## [EXERCISE REQUIREMENTS]
I need the lines from the one with "at inference time." through the end of the material, copied exactly and with nothing else included.

-- DATASET EXTRACT follows --

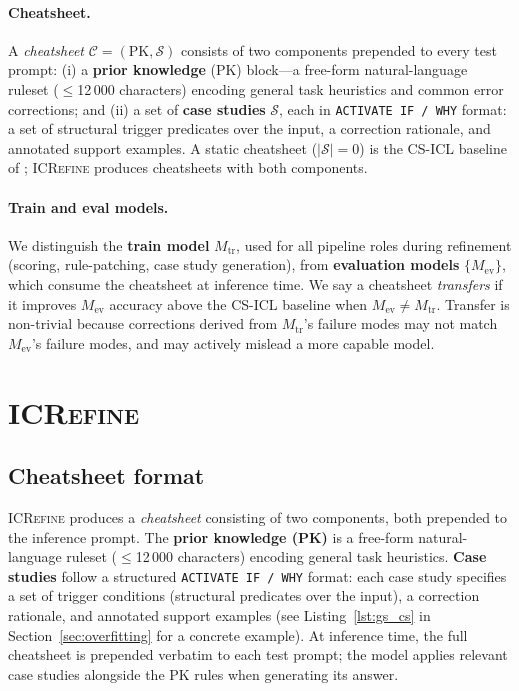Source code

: \documentclass{article}
\begin{document}
\paragraph{Cheatsheet.}
A \emph{cheatsheet} $\mathcal{C} = (\text{PK}, \mathcal{S})$ consists of two components
prepended to every test prompt:
(i) a \textbf{prior knowledge} (PK) block---a free-form natural-language ruleset
($\leq$12\,000 characters) encoding general task heuristics and common error corrections;
and (ii) a set of \textbf{case studies} $\mathcal{S}$, each in \texttt{ACTIVATE~IF\,/\,WHY}
format: a set of structural trigger predicates over the input, a correction rationale, and
annotated support examples.
A static cheatsheet ($|\mathcal{S}| = 0$) is the CS-ICL baseline of \citet{csicl2024};
\textsc{ICRefine} produces cheatsheets with both components.

\paragraph{Train and eval models.}
We distinguish the \textbf{train model} $M_\text{tr}$, used for all pipeline roles during
refinement (scoring, rule-patching, case study generation), from \textbf{evaluation models}
$\{M_\text{ev}\}$, which consume the cheatsheet at inference time.
We say a cheatsheet \emph{transfers} if it improves $M_\text{ev}$ accuracy above the CS-ICL
baseline when $M_\text{ev} \neq M_\text{tr}$.
Transfer is non-trivial because corrections derived from $M_\text{tr}$'s failure modes may
not match $M_\text{ev}$'s failure modes, and may actively mislead a more capable model.




\section{\textsc{ICRefine}}
\label{sec:method}

\subsection{Cheatsheet format}
\label{sec:format}

\textsc{ICRefine} produces a \emph{cheatsheet} consisting of two components, both prepended
to the inference prompt.
The \textbf{prior knowledge (PK)} is a free-form natural-language ruleset
($\leq$12\,000 characters) encoding general task heuristics.
\textbf{Case studies} follow a structured \texttt{ACTIVATE~IF / WHY} format:
each case study specifies a set of trigger conditions (structural predicates over the input),
a correction rationale, and annotated support examples
(see Listing~\ref{lst:gs_cs} in Section~\ref{sec:overfitting} for a concrete example).
At inference time, the full cheatsheet is prepended verbatim to each test prompt; the model
applies relevant case studies alongside the PK rules when generating its answer.
\end{document}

-- DATASET EXTRACT concluded --

## [RESULT FOR THIS EXERCISE]
$\{M_\text{ev}\}$, which consume the cheatsheet at inference time.
We say a cheatsheet \emph{transfers} if it improves $M_\text{ev}$ accuracy above the CS-ICL
baseline when $M_\text{ev} \neq M_\text{tr}$.
Transfer is non-trivial because corrections derived from $M_\text{tr}$'s failure modes may
not match $M_\text{ev}$'s failure modes, and may actively mislead a more capable model.




\section{\textsc{ICRefine}}
\label{sec:method}

\subsection{Cheatsheet format}
\label{sec:format}

\textsc{ICRefine} produces a \emph{cheatsheet} consisting of two components, both prepended
to the inference prompt.
The \textbf{prior knowledge (PK)} is a free-form natural-language ruleset
($\leq$12\,000 characters) encoding general task heuristics.
\textbf{Case studies} follow a structured \texttt{ACTIVATE~IF / WHY} format:
each case study specifies a set of trigger conditions (structural predicates over the input),
a correction rationale, and annotated support examples
(see Listing~\ref{lst:gs_cs} in Section~\ref{sec:overfitting} for a concrete example).
At inference time, the full cheatsheet is prepended verbatim to each test prompt; the model
applies relevant case studies alongside the PK rules when generating its answer.
\end{document}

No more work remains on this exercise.